RT = Retention Time.

Matrix effects obtained for a ±5 ppm m/z extraction window were significantly different than those at ± 10 and ±20 ppm (ANOVA, P = 0.014). According to the used, an absence of matrix effect corresponds to a value of 100%. Values below 100% correspond to matrix suppression, while values above 100% correspond to matrix enhancement. Generally, matrix effects are considered to be mild when the values are between 80 and 120%, medium between 50 and 80% or 120 and 150%, and strong for values below 50% or above 150% [34]. In this study, even though the results obtained for a ±5 ppm m/z extraction window were statistically different than those at ± 10 and ±20 ppm, most of the matrix effect values were mild and only two cases of medium matrix effects were noted, for furazolidone at ± 5 ppm (ME = 63%) and sulfamethazine at ± 20 ppm (ME = 123%). Matrix effects in this study were overall lower than those reported by Orso et al. for veterinary drugs in honey using a traditional extraction approach with SPE. In their study, strong matrix suppression was reported for tylosin A (ME = 23.4%) and strong matrix enhancement was observed for sulfamethoxazole and sulfadimethoxine (ME = 181.0% and ME = 183.8% respectively) [8]. In the present study, signal suppression was noted for tylosin A, lincomycin, furazolidone and sulfamethoxazole at all m/z extraction window values. However, Orso et al. reported signal suppression for tylosin A only, while mild to strong signal enhancements were recorded for lincomycin, furazolidone, sulfamethoxazole, sulfamethazine and sulfadimethoxine [8]. On the other hand, Lopez et al. reported signal suppression for lincomycin in honey using SPE extraction [7]. In the present study, matrix effects varied among honey samples, as illustrated by the standard deviation on the ME values. This suggests that matrix effects are strongly dependent on the characteristics of individual honey samples. The application of an average matrix effect may therefore inaccurately correct for the matrix effects, and we would recommend the assessment of the matrix effects for each honey sample.
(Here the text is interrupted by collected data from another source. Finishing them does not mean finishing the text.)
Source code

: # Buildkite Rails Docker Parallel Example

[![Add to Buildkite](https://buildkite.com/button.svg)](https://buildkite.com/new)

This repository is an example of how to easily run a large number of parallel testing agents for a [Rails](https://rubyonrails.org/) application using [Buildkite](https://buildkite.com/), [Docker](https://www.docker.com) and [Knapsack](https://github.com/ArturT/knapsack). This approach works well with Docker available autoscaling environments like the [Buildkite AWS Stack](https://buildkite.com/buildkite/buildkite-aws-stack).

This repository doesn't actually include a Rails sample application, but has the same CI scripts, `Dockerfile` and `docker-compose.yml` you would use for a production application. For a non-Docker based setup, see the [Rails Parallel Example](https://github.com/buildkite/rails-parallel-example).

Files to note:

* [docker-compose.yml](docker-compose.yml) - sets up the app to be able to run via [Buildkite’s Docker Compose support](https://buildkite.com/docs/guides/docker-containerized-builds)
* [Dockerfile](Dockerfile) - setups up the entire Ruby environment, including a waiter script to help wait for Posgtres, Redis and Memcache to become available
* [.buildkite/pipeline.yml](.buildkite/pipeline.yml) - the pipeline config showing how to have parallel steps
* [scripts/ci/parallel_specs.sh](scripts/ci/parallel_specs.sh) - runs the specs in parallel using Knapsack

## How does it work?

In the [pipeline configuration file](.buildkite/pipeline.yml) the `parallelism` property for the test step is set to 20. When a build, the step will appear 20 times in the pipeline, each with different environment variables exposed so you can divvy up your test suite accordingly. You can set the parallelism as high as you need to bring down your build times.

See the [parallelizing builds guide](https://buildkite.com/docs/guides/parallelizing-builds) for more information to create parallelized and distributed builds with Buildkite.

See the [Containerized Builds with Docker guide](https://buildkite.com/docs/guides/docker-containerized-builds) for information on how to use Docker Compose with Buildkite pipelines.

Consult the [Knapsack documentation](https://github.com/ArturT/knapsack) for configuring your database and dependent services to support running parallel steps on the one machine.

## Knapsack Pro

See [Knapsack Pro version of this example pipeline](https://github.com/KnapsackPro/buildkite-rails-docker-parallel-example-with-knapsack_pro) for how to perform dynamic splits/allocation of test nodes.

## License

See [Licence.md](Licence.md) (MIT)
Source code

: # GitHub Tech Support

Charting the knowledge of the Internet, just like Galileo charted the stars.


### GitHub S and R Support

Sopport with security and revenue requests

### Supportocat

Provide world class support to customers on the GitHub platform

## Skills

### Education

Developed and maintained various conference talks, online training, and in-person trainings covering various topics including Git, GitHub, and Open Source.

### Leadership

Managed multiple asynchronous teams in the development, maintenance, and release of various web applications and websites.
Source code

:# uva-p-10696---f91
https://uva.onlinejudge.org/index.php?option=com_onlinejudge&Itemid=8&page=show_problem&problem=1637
MDLs were not statistically different using ±5, ±10 or ±20 ppm of m/z extraction window (ANOVA, P = 0.166). With values in the range of 0.0003–0.0025 μg/g in honey, these MDLs correspond to the detection of 0.6–5 pg of antibiotic injected. These MDLs are in the same range as those reported by other authors for organic contaminants using the direct injection approach in other matrices [10]. These MDLs are also in the same range as those reported for veterinary drugs and pesticides in honey using conventional extraction approaches [8,35]. Most importantly, our MDLs are around 20 to 100 times lower than their respective regulatory limits in Canada, the MRLs or WRLs for these substances in honey (Table 1). No MRLs have been set up for these antibiotics in honey in other countries such as Australia, the European Union or the United States [36–38]. LOQ were in the range of 0.0011–0.0084 μg/g in honey, which is around 25 times lower than the regulatory limits.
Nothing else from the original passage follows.